Herr Stromberg era un empresario de pompas fúnebres. Sigmund permanecía en el taller de su padre tanto tiempo como ante el acuario, y observaba las técnicas del negocio. La construcción de los ataúdes, los revestimientos, las maderas que podían emplearse, los estilos y variedades de asas y accesorios, los métodos de presentación al futuro cliente.

Aunque dudaba en mencionarlo a su marido por temor a herir sus sentimientos,
Frun
Stromberg se sentía preocupada porque los evidentes talentos de su hijo pudieran echarse a perder si entraba en el negocio familiar.

No tuvo mucho tiempo para preocuparse. Poco después del decimoséptimo cumpleaños de Sigmund, el Saab en que ella y su marido viajaban quedó fuera de control en un lugar notoriamente peligroso, y se hundió en el lago. Ambos pasajeros se ahogaron. Aparentemente los frenos del vehículo, de ordinario dignos de fiar, habían fallado.

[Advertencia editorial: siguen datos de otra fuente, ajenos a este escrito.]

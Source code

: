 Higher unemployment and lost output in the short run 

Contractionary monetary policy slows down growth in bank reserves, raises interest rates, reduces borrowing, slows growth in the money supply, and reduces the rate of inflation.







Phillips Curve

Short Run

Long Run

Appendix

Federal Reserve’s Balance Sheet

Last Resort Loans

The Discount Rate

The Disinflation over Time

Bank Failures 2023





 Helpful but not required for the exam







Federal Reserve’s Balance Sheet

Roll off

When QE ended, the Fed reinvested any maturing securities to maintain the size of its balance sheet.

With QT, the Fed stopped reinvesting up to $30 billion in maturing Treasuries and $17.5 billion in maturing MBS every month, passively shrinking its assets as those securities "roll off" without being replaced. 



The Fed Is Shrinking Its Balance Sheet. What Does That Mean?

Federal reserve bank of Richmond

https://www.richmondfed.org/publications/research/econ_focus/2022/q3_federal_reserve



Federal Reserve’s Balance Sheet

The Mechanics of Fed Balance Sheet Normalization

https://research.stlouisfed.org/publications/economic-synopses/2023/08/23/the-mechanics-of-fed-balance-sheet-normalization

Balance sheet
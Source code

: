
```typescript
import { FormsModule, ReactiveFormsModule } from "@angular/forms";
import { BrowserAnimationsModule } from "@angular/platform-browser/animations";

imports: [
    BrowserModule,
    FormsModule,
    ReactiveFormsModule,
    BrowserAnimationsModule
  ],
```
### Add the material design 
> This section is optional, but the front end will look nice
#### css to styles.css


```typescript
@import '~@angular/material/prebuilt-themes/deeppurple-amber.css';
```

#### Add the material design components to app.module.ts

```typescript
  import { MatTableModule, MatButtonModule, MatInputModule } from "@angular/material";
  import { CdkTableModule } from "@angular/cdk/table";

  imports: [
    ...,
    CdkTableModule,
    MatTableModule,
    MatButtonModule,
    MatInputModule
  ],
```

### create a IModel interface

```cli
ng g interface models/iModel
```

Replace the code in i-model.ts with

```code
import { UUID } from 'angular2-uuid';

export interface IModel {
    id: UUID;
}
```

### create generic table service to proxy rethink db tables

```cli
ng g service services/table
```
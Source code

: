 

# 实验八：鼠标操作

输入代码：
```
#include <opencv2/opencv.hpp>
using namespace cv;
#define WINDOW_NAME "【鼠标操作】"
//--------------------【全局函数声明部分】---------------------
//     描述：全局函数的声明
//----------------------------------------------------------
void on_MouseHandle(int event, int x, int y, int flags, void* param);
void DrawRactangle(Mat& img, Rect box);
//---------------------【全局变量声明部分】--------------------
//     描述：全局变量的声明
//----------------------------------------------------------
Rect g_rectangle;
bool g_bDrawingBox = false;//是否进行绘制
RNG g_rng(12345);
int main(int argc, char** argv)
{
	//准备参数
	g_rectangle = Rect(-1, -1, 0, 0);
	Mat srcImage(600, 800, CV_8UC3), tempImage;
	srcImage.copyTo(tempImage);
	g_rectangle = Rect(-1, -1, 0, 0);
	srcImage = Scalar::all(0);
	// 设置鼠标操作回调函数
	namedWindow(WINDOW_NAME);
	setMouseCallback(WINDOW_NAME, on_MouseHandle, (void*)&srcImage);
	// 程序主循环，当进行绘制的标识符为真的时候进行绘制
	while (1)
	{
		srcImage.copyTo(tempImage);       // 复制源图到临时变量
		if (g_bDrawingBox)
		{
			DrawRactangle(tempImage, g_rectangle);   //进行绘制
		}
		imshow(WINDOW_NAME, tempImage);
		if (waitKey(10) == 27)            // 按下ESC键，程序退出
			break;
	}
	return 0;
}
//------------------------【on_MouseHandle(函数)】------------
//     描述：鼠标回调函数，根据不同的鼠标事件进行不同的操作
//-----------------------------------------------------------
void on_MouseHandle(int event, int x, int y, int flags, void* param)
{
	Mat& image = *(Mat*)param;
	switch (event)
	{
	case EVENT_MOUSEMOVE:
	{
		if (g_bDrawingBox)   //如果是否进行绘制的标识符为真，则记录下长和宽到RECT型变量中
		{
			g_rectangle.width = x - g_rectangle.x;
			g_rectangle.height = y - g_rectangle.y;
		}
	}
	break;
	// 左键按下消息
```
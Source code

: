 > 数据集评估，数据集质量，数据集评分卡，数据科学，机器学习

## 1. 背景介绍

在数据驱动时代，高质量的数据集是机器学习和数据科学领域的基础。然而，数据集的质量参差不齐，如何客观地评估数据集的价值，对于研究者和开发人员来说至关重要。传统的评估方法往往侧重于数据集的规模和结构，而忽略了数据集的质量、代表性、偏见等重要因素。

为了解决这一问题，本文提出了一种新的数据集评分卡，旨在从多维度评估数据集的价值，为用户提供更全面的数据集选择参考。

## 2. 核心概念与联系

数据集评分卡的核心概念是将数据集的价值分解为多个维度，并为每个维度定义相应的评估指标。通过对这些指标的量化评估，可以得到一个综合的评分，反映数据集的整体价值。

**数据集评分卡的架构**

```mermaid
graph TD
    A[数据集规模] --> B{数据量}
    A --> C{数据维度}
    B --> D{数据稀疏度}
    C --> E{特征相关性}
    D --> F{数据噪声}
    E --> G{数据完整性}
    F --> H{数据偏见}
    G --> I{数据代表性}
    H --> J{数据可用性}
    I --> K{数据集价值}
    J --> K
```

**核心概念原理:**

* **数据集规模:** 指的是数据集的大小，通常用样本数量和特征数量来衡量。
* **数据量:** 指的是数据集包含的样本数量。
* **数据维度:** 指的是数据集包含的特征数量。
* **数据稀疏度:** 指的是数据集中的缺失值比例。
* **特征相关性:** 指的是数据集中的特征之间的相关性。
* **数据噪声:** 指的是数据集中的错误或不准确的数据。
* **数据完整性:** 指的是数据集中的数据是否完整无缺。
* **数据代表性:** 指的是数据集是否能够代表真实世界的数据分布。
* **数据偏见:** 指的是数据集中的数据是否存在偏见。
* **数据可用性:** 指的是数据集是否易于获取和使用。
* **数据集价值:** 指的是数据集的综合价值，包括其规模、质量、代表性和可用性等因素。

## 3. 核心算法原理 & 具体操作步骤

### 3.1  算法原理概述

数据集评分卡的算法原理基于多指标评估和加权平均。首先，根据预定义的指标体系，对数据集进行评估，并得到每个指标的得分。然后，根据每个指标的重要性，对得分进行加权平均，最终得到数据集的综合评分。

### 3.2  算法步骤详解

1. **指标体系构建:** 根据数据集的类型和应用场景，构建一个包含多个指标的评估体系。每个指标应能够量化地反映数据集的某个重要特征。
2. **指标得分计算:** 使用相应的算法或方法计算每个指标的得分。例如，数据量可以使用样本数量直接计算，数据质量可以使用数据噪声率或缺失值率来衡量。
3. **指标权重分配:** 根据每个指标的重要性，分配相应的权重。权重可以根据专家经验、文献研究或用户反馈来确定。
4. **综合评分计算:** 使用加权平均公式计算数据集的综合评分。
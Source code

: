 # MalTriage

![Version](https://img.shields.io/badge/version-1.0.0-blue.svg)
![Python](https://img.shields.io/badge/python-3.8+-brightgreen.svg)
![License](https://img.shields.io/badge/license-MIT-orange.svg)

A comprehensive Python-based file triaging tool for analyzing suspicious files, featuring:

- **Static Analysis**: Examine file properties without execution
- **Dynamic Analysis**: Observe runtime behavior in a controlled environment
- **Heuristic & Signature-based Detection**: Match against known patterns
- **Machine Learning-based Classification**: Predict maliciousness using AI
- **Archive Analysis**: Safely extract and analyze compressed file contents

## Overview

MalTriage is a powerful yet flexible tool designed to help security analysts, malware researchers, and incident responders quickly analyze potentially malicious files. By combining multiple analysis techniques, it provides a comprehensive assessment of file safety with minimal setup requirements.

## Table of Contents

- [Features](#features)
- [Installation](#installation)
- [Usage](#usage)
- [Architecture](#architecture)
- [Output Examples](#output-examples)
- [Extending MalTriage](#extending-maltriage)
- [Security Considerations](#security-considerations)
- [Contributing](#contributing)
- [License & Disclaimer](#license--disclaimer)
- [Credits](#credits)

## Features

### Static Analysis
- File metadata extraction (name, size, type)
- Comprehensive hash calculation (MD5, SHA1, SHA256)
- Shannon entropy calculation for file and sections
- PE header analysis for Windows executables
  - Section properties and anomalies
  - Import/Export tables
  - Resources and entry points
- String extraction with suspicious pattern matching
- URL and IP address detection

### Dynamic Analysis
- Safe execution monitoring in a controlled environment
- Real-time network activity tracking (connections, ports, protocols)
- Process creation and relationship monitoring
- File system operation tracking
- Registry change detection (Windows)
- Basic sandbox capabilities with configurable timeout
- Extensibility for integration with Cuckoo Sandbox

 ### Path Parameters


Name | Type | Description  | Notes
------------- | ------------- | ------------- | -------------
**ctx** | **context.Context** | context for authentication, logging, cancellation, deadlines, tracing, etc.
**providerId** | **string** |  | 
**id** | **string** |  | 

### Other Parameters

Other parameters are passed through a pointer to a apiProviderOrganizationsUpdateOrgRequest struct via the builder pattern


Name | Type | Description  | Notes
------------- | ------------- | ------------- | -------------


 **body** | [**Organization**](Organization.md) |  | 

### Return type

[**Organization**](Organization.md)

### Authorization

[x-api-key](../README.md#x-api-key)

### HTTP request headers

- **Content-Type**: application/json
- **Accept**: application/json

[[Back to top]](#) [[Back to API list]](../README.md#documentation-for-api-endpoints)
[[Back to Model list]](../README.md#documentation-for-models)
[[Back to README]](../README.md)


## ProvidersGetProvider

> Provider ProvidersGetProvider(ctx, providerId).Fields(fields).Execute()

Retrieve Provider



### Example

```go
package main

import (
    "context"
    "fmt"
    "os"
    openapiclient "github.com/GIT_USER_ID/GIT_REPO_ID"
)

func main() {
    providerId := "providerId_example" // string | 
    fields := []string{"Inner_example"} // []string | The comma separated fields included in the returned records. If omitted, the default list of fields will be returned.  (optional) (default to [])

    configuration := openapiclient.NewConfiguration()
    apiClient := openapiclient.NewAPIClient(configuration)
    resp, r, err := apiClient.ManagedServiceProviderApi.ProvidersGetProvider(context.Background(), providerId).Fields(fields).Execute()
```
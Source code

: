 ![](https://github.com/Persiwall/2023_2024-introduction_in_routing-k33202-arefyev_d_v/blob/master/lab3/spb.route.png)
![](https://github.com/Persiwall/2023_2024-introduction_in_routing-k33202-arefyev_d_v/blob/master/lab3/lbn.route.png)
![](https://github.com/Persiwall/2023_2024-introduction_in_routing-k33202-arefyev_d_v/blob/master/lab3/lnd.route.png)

Sigmund Stromberg mostró una actitud flemática ante la tragedia que por segunda vez le arrebataba a sus padres, y se ganó el respeto de sus vecinos encargándose él mismo de arreglar los funerales. Sus maestros lo apremiaron para que vendiera el negocio, o lo dejara en manos de un encargado, de manera que él pudiera continuar sus estudios en la Universidad y proseguir en busca de un brillante futuro que parecía suyo por derecho propio. Él los desilusionó diciendo que se disponía a llevar solo el negocio.

Y esto fue lo que hizo, y con gran empuje por cierto. A pesar de ser joven, mostraba una notable familiaridad con la muerte y lo que él denominaba como su «embalaje». La cremación era lo que él recomendaba como la forma más limpia, pura y ecológicamente satisfactoria de irse, y como el negocio prosperaba, construyó su propio crematorio privado. Tuvo que esperar más tiempo del previsto porque la firma contratada para efectuar el trabajo estaba en esa época comprometida en construir unas instalaciones similares, aunque más grandes, en la Alemania nazi.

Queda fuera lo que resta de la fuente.